# Understanding the Lakh Dataset

MIDI data is a file type that preserves symbolic meaning. It doesn't hold any particular sound, rather it contains the data needed to produce that sound. Think of it like a recipe book. There are no ingredients inside of the book, but it is referenced during the cooking process. 

MIDI files come with the necessary data to synthesize the data. Hence it may include what instruments should be used to synthesize the music, but someone may choose to ignore this the same way a chef may change out parsley for cilatro in a recipe.

### Useful Tools 
Since we will be working programmatically with musical data we can will be using pythonic tools. 
Here is a list of valuable tools:


NOTES
- Scores are kind of like semantic trees and have a structure that is well defined. It reminds me of the ARC. 
- Midi files contain all sorts of data from key changes, to lyrics. Maybe we can work with that kind of data



## Notes on tips from the Dr. Raffel
https://nbviewer.org/github/craffel/midi-dataset/blob/master/Tutorial.ipynb

https://nbviewer.org/github/craffel/midi-ground-truth/blob/master/Statistics.ipynb
- midi files might not be consistent

In [1]:
# Imports 
from music21 import *
# Imports from Dr. Raffel 
import numpy as np
import matplotlib.pyplot as plt
%matplotlib inline
import pretty_midi
import librosa
import mir_eval
import mir_eval.display
import tables
import IPython.display
import os
import json


# Local path constants
DATA_PATH = '../data'
RESULTS_PATH = '../results'
# Path to the file match_scores.json distributed with the LMD
SCORE_FILE = os.path.join(RESULTS_PATH, 'match_scores.json')

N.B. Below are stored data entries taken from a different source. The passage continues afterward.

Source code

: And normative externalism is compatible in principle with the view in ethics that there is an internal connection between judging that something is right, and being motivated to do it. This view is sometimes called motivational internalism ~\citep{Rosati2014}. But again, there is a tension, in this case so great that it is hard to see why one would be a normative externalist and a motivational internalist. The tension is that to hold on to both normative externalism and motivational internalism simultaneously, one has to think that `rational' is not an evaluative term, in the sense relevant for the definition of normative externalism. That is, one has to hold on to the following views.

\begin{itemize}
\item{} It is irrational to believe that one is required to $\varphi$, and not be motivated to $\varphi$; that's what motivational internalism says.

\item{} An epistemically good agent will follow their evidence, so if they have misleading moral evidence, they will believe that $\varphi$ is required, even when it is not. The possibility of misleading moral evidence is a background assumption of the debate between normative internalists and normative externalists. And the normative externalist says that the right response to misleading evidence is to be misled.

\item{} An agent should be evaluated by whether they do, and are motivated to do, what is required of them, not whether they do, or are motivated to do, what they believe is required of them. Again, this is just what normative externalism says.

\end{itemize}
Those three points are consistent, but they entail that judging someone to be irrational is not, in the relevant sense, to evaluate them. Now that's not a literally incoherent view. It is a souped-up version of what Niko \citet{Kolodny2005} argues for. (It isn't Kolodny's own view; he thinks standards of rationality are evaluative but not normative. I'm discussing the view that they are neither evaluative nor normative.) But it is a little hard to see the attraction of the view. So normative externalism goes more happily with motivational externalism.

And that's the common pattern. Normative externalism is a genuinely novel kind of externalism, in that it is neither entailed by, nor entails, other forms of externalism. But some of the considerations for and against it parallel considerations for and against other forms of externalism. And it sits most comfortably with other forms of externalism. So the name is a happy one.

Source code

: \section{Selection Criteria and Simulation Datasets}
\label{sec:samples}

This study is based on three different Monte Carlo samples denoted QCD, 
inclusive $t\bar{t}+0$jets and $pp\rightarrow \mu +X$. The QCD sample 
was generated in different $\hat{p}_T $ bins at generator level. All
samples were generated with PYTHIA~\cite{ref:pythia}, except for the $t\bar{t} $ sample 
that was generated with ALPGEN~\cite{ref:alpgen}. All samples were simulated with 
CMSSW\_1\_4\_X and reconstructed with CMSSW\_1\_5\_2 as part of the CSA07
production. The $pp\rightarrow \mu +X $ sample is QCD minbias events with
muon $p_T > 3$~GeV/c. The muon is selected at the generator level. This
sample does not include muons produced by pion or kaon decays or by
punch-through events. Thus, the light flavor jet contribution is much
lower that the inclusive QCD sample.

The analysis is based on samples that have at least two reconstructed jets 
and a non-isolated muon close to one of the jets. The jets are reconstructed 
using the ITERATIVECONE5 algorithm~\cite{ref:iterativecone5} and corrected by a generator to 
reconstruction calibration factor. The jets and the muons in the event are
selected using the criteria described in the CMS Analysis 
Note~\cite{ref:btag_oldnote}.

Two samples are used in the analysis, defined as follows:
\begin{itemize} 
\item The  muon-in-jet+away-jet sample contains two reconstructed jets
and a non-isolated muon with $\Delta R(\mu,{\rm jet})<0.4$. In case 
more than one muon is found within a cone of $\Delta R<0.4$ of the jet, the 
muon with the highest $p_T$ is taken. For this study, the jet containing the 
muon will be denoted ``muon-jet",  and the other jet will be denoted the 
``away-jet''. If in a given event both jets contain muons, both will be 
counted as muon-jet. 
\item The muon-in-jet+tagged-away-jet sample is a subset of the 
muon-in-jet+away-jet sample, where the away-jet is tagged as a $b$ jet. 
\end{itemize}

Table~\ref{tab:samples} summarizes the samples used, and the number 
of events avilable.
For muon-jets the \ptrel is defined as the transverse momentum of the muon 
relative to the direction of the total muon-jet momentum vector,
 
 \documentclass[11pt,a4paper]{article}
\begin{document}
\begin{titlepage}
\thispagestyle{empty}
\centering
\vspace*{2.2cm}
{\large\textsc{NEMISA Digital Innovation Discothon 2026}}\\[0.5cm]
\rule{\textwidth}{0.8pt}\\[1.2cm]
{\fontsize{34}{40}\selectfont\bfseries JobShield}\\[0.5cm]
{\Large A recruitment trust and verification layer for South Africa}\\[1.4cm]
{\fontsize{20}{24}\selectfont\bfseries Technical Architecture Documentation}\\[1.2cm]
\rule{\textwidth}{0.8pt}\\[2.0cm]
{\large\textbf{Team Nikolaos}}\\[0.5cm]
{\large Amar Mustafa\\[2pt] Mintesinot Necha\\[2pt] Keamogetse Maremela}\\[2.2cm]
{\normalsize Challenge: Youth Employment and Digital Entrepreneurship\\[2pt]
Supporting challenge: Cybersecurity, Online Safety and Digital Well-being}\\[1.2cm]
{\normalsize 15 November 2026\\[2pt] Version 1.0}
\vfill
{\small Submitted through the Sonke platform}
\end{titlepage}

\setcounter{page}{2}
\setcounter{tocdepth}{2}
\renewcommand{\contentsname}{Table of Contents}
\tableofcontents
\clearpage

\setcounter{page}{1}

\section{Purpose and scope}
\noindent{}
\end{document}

# Utility functions for retrieving paths
def msd_id_to_dirs(msd_id):
    """Given an MSD ID, generate the path prefix.
    E.g. TRABCD12345678 -> A/B/C/TRABCD12345678"""
    return os.path.join(msd_id[2], msd_id[3], msd_id[4], msd_id)

def msd_id_to_mp3(msd_id):
    """Given an MSD ID, return the path to the corresponding mp3"""
    return os.path.join(DATA_PATH, 'msd', 'mp3',
                        msd_id_to_dirs(msd_id) + '.mp3')

def msd_id_to_h5(h5):
    """Given an MSD ID, return the path to the corresponding h5"""
    return os.path.join(RESULTS_PATH, 'lmd_matched_h5',
                        msd_id_to_dirs(msd_id) + '.h5')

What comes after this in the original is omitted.